# HSS1332 TSB/recall issues



## btm (Dec 25, 2017)

So I have a 3 year old 1332ACTD. Just under warranty for another week or two. 

Take it in to Honda dealer a few weeks ago, tell them the chute control joystick acts up and there's a TSB, replace it. 

The auger lock handle doesn't stay down, there's a TSB, replace it too for me. 

They call me and say they ran the serial # and there's no TSBs or recalls except for an auger shear bolt, and they couldn't reproduce any issues with the joystick so they won't replace it, and they adjusted the auger handle lock and it's fine now. 

What should I do lol

Sent from my Pixel 3 XL using Tapatalk


----------



## orangputeh (Nov 24, 2016)

btm said:


> So I have a 3 year old 1332ACTD. Just under warranty for another week or two.
> 
> Take it in to Honda dealer a few weeks ago, tell them the chute control joystick acts up and there's a TSB, replace it.
> 
> ...


that's real classy on Honda's part. i was told the warranty was "bumper to bumper" so much for that.

I'd contact the Honda corporate offices. in the U.S it's 770-497-6400 and canada 888-946-6329 ... do not have world number


----------



## btm (Dec 25, 2017)

Do you have links to the official TSBs?

I heard in Canada a lot of them don't come up in Honda's system. 

Sent from my Pixel 3 XL using Tapatalk


----------



## jrom (Jan 10, 2014)

I agree with orangputeh and call Honda.

My dealer (very good one by the way) couldn't replicate the slow-down transmission problem that some of the earliest 1332's were having, but I took notes when mine was acting up, called Honda and they had the dealer replace the trans. 4 years ago.


----------



## RIT333 (Feb 6, 2014)

orangputeh said:


> that's real classy on Honda's part. i was told the warranty was "bumper to bumper" so much for that.
> 
> I'd contact the Honda corporate offices. in the U.S it's 770-497-6400 and canada 888-946-6329 ... do not have world number



I guess I'm on the dealer's side on this.
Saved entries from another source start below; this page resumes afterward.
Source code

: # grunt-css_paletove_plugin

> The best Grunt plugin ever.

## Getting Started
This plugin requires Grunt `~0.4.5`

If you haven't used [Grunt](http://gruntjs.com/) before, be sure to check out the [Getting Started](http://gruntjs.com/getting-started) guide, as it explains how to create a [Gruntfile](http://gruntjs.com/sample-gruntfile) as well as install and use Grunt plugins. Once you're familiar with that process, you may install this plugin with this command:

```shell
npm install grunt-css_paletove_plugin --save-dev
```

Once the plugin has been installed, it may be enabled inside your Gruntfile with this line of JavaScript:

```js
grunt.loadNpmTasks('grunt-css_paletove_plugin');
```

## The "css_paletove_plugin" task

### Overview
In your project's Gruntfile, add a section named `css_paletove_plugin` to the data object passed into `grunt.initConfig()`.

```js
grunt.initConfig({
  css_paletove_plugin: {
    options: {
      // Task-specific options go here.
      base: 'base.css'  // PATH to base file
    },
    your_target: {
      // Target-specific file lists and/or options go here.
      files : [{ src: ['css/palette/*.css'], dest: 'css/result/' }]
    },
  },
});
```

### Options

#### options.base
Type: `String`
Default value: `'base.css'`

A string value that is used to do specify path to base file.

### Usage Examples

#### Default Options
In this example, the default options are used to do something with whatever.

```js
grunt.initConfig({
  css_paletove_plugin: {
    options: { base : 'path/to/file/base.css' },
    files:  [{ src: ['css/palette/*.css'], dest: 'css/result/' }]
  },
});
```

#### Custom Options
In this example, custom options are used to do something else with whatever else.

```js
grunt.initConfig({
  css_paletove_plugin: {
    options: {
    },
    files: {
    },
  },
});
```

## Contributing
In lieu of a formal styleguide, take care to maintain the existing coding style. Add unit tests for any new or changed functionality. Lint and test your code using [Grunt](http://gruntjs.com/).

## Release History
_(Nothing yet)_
He could not find any TSBs, and could not find any problems that OP was experiencing. Hard to "fix" what the dealer thought was NOT broken.


----------



## btm (Dec 25, 2017)

RIT333 said:


> I guess I'm on the dealer's side on this. He could not find any TSBs, and could not find any problems that OP was experiencing. Hard to "fix" what the dealer thought was NOT broken.
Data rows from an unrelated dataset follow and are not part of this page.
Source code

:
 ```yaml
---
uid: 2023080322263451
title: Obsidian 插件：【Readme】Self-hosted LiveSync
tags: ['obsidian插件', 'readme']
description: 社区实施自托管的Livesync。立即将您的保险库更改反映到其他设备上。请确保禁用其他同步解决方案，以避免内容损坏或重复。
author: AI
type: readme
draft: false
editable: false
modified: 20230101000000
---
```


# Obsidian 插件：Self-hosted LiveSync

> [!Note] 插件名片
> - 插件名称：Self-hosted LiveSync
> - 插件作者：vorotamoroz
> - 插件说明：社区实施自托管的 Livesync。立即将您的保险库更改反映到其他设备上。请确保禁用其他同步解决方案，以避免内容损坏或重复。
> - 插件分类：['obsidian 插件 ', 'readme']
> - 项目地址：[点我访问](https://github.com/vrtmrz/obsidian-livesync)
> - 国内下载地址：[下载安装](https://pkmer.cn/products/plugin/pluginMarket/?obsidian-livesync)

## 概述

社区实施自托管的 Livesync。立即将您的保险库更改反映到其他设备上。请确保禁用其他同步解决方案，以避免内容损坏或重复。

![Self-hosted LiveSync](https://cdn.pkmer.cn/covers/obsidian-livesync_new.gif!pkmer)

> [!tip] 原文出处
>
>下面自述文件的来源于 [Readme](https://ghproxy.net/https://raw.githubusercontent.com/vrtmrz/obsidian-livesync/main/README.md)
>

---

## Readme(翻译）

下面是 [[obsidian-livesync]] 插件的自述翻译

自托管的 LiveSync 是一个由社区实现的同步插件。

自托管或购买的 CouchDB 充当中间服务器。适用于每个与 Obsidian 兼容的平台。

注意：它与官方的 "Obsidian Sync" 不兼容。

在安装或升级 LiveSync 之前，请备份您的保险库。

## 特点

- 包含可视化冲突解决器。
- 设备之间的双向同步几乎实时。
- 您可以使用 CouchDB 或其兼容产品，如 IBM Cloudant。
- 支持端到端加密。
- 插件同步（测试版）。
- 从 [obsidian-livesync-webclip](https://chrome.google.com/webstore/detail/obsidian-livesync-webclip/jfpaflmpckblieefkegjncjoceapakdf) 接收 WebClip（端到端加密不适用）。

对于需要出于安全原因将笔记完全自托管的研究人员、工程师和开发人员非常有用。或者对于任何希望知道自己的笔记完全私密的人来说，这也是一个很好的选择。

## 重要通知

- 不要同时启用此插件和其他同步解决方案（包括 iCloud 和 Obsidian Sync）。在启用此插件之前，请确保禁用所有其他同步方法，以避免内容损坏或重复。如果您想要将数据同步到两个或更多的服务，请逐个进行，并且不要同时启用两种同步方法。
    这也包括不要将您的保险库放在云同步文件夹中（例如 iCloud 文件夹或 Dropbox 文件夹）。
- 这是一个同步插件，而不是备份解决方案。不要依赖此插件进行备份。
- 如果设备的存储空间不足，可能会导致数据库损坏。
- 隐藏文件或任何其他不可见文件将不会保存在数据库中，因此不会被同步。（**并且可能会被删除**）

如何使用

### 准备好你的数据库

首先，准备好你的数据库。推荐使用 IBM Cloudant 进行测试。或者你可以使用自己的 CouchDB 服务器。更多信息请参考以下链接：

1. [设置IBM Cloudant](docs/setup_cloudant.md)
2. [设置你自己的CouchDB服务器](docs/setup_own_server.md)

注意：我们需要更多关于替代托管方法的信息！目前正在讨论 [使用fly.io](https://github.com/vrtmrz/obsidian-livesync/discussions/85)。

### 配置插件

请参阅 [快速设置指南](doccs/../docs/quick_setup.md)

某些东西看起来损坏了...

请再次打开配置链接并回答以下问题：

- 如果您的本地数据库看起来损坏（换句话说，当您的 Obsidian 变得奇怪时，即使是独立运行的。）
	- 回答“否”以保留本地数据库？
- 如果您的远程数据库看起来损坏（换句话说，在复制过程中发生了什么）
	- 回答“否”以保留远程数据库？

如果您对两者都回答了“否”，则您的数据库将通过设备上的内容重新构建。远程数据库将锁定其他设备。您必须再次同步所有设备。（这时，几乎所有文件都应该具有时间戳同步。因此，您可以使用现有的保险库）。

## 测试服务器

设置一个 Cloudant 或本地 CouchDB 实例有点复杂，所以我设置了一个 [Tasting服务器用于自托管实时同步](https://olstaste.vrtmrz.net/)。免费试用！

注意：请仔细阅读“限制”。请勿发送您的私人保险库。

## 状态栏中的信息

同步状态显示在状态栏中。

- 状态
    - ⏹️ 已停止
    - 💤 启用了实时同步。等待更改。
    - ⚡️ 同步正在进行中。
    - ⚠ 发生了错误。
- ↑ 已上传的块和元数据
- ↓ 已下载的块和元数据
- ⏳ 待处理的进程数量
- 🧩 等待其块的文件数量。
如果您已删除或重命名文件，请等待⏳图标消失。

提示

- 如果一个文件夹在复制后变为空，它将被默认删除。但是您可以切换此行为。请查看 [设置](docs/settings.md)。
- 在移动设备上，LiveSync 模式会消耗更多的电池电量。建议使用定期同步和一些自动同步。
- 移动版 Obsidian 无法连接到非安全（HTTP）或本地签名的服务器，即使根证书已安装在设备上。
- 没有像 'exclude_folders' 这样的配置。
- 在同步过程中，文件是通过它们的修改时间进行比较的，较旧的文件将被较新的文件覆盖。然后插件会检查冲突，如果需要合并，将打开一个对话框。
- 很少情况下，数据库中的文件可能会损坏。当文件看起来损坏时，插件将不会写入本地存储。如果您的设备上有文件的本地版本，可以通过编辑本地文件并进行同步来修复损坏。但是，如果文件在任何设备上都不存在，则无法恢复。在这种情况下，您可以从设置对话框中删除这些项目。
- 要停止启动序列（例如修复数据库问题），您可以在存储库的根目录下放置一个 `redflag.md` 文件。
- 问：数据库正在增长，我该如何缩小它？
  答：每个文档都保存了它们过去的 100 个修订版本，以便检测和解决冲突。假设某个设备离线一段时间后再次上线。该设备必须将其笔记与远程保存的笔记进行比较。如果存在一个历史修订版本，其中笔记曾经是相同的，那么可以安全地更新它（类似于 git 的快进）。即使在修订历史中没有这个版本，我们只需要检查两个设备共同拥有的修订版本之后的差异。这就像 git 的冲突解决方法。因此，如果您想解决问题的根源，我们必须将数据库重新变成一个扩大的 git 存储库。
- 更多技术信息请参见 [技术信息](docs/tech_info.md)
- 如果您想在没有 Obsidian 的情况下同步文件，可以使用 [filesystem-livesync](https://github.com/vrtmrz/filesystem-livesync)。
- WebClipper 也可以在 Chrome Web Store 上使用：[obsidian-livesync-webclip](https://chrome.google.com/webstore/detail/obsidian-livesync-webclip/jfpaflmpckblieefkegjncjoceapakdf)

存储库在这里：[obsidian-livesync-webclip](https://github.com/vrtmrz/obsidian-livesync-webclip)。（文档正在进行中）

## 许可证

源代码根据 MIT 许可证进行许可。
I agree somewhat. That's why I need to find the service bulletins for the issues. 

Sent from my Pixel 3 XL using Tapatalk


----------



## Miles (Sep 16, 2016)

Here's the tsb for intermittent slowing: https://www.snowblowerforum.com/for...lletin-intermittent-ground-speed-slowing.html

And here is [email protected]'s auger clutch lever post:https://www.snowblowerforum.com/for...8-hss1332-auger-clutch-lever-not-locking.html


----------



## tabora (Mar 1, 2017)

btm said:


> I agree somewhat. That's why I need to find the service bulletins for the issues.


Honda Canada is a whole different organization than Honda USA and does not recognize the USA service bulletins in all cases. But call the Canada CS number and talk to them about your issues...


----------



## btm (Dec 25, 2017)

Is there a service bulletins for the joystick chute on the HSS1332 or am I imagining that one?
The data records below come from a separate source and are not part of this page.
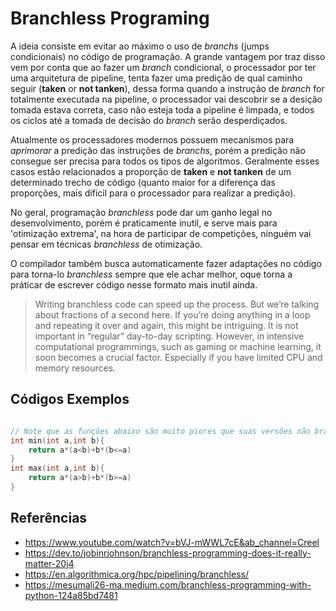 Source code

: # Branchless Programing

A ideia consiste em evitar ao máximo o uso de *branchs* (jumps condicionais) no código de programação. A grande vantagem por traz disso vem por conta que ao fazer um *branch* condicional, o processador por ter uma arquitetura de pipeline, tenta fazer uma predição de qual caminho seguir (**taken** or **not tanken**), dessa forma quando a instrução de *branch* for totalmente executada na pipeline, o processador vai descobrir se a desição tomada estava correta, caso não esteja toda a pipeline é limpada, e todos os ciclos até a tomada de decisão do *branch* serão desperdiçados.

Atualmente os processadores modernos possuem mecanismos para *aprimorar* a predição das instruções de *branchs*, porém a predição não consegue ser precisa para todos os tipos de algoritmos. Geralmente esses casos estão relacionados a proporção de **taken** e **not tanken** de um determinado trecho de código (quanto maior for a diferença das proporções, mais dificil para o processador para realizar a predição).

No geral, programação *branchless* pode dar um ganho legal no desenvolvimento, porém é praticamente inutil, e serve mais para 'otimização extrema', na hora de participar de competições, ninguém vai pensar em técnicas *branchless* de otimização. 

O compilador também busca automaticamente fazer adaptações no código para torna-lo *branchless* sempre que ele achar melhor, oque torna a práticar de escrever código nesse formato mais inutil ainda.

> Writing branchless code can speed up the process. But we’re talking about fractions of a second here. If you’re doing anything in a loop and repeating it over and again, this might be intriguing. It is not important in “regular” day-to-day scripting. However, in intensive computational programmings, such as gaming or machine learning, it soon becomes a crucial factor. Especially if you have limited CPU and memory resources.



## Códigos Exemplos

```c++

// Note que as funções abaixo são muito piores que suas versões não branchless, é bem interessante dar uma estudada do porque
int min(int a,int b){
    return a*(a<b)+b*(b<=a)
}
int max(int a,int b){
    return a*(a>b)+b*(b>=a)
}
```


## Referências


- https://www.youtube.com/watch?v=bVJ-mWWL7cE&ab_channel=Creel
- https://dev.to/jobinrjohnson/branchless-programming-does-it-really-matter-20j4
- https://en.algorithmica.org/hpc/pipelining/branchless/
- https://mesumali26-ma.medium.com/branchless-programming-with-python-124a85bd7481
Sent from my Pixel 3 XL using Tapatalk


----------



## SkunkyLawnmowers (Oct 18, 2018)

I only see 2 issues affecting HSS blowers and that was from 4 years ago. Do you think this list can be relied upon as valid and up to date? Just seeking opinions. For example, I don't see the ones Miles linked to........

https://powerequipment.honda.com/support/recalls-and-updates


----------



## tabora (Mar 1, 2017)

SkunkyLawnmowers said:


> I only see 2 issues affecting HSS blowers and that was from 4 years ago. Do you think this list can be relied upon as valid and up to date? Just seeking opinions. For example, I don't see the ones Miles linked to........
> 
> https://powerequipment.honda.com/support/recalls-and-updates


That's the recalls list. It doesn't include service bulletins. Service bulletins were only posted on this site thanks to [email protected]


----------



## SkunkyLawnmowers (Oct 18, 2018)

@tabora

Ah, ok, thanks for clarifying that. Makes more sense now.

Haven't seen Robert around for a while. Hope he's doing OK.


----------